De grâce, ne baissons pas le rythme, car chaque euro d’argent public en moins pour la sécurité est une parcelle du territoire de la République en plus grignotée par les narcotrafiquants, les criminels et les délinquants, qui menacent notre Nation et avancent à grands pas ! (Applaudissements sur les travées du groupe Les Républicains, ainsi que sur des travées du groupe UC.)
M. le président. La parole est à Mme Patricia Schillinger.
Mme Patricia Schillinger. Monsieur le président, monsieur le ministre, mes chers collègues, avec l’examen des crédits alloués à la mission « Sécurités » pour 2025, nous abordons une pierre angulaire des fonctions régaliennes de l’État.
Ce budget est marqué par une hausse globale des crédits alloués à la police et à la gendarmerie. Il s’élève à 24,3 milliards d’euros en crédits de paiement, soit une augmentation de 1 milliard d’euros par rapport à 2024. Les membres du groupe RDPI saluent l’effort consenti dans un contexte extrêmement tendu pour les finances publiques. La hausse des crédits témoigne de la volonté de sanctuariser les moyens des forces de sécurité, en entretenant la dynamique impulsée par la Lopmi.

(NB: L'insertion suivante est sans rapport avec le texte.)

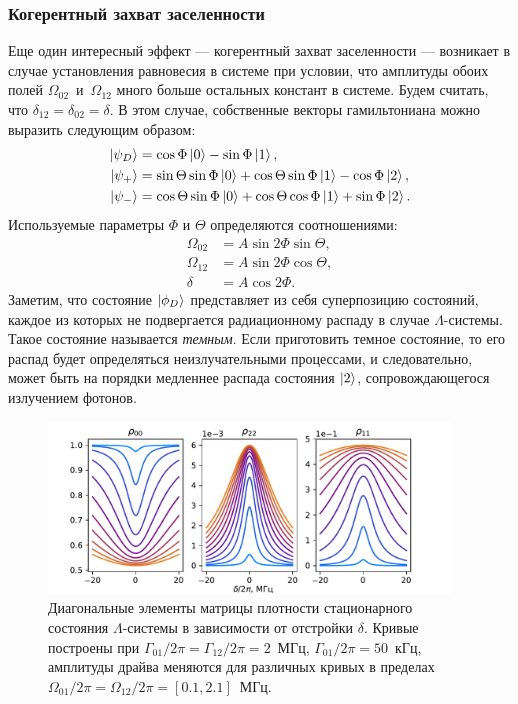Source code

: \subsubsection{Когерентный захват заселенности}
Еще один интересный эффект --- когерентный захват заселенности \cite{vanier1998coherent} --- возникает в случае установления равновесия в системе при условии, что амплитуды обоих полей $\Omega_{02}$~и~$\Omega_{12}$ много больше остальных констант в системе. Будем считать, что $\delta_{12}=\delta_{02}=\delta$. В этом случае, собственные векторы гамильтониана можно выразить следующим образом:
\begin{equation}
\begin{aligned}
\ket{\psi_D} &= \cos\Phi\ket{0} - \sin\Phi\ket{1}, \\
\ket{\psi_+} &= \sin\Theta\sin\Phi \ket{0} + \cos\Theta \sin \Phi\ket{1} -\cos\Phi \ket{2}, \\
\ket{\psi_-} &= \cos\Theta\sin\Phi\ket{0} + \cos\Theta\cos\Phi\ket{1} + \sin\Phi\ket{2}.
\end{aligned}
\end{equation}
Используемые параметры $\Phi$ и $\Theta$ определяются соотношениями:
\begin{equation}
\begin{aligned}
\Omega_{02} &= A\sin 2\Phi\sin\Theta, \\
\Omega_{12} &= A\sin 2\Phi \cos\Theta, \\
\delta &= A\cos 2\Phi. 
\end{aligned}
\end{equation}
Заметим, что состояние $\ket{\phi_D}$ представляет из себя суперпозицию состояний, каждое из которых не подвергается радиационному распаду в случае $\Lambda$-системы. Такое состояние называется \textit{темным}. Если приготовить темное состояние, то его распад будет определяться неизлучательными процессами, и следовательно, может быть на порядки медленнее распада состояния $\ket{2}$, сопровождающегося излучением фотонов.
\begin{figure}[h]
	\centering
	\includegraphics[width=0.95\textwidth]{images/CPT_plot_small.pdf}	 
	\caption[Когерентный захват заселенности в $\Lambda$-системе]{Диагональные элементы матрицы плотности стационарного состояния $\Lambda$-системы в зависимости от отстройки $\delta$. Кривые построены при $\Gamma_{01}/2\pi=\Gamma_{12}/2\pi = 2$~МГц, $\Gamma_{01}/2\pi=50$~кГц, амплитуды драйва меняются для различных кривых в пределах $\Omega_{01}/2\pi=\Omega_{12}/2\pi = [0.1, 2.1]$~МГц.}
	\label{img: CPT_plot}
\end{figure}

Cependant, cette augmentation masque certaines limites. Nous regrettons ainsi la stagnation des effectifs, qui s’inscrit à rebours de l’ambition initiale de renforcement des personnels portée par la Lopmi, notamment dans la gendarmerie. En effet, il est indispensable de renforcer les effectifs avec les nouvelles brigades prévues sur tout le territoire.
Pour la police nationale, l’effet de cannibalisation des dépenses de personnel au détriment des investissements, en particulier dans l’immobilier et les équipements, freine une modernisation pourtant essentielle. Plusieurs événements récents, qu’il s’agisse des émeutes en Nouvelle-Calédonie ou des mobilisations exceptionnelles pour les Jeux, ont souligné l’importance de disposer de forces de sécurité bien équipées et bien formées.
L’année 2024 a révélé la nécessité d’une provision budgétaire pour mieux anticiper les surcoûts liés aux crises, à l’instar du modèle de la mission « Défense » pour les opérations extérieures.
En matière de sécurité numérique, la hausse de près de 49 % des crédits destinés aux systèmes d’information est un progrès important pour lutter contre les nouvelles menaces, mais une coordination accrue et des ressources humaines adaptées restent nécessaires.
L’état préoccupant du parc immobilier de la gendarmerie, avec une dette grise estimée à 2,2 milliards d’euros, illustre les lacunes d’investissement chroniques dont nous souffrons. La solution passe par des innovations financières, comme le recours aux partenariats public-privé, pour engager des rénovations structurelles.
À ce titre, je tiens à saluer l’engagement pris par le ministère de l’intérieur de permettre à la gendarmerie d’honorer, dès ce mois-ci, les 200 millions d’euros de loyers en retard dus aux collectivités. Il y va de la confiance entre l’État et les collectivités, qui ont investi massivement pour le maintien des forces de l’ordre sur leur territoire.
Dans un même esprit, il est impératif de garantir à nos forces de l’ordre des conditions de travail dignes, en particulier dans les zones rurales et ultramarines.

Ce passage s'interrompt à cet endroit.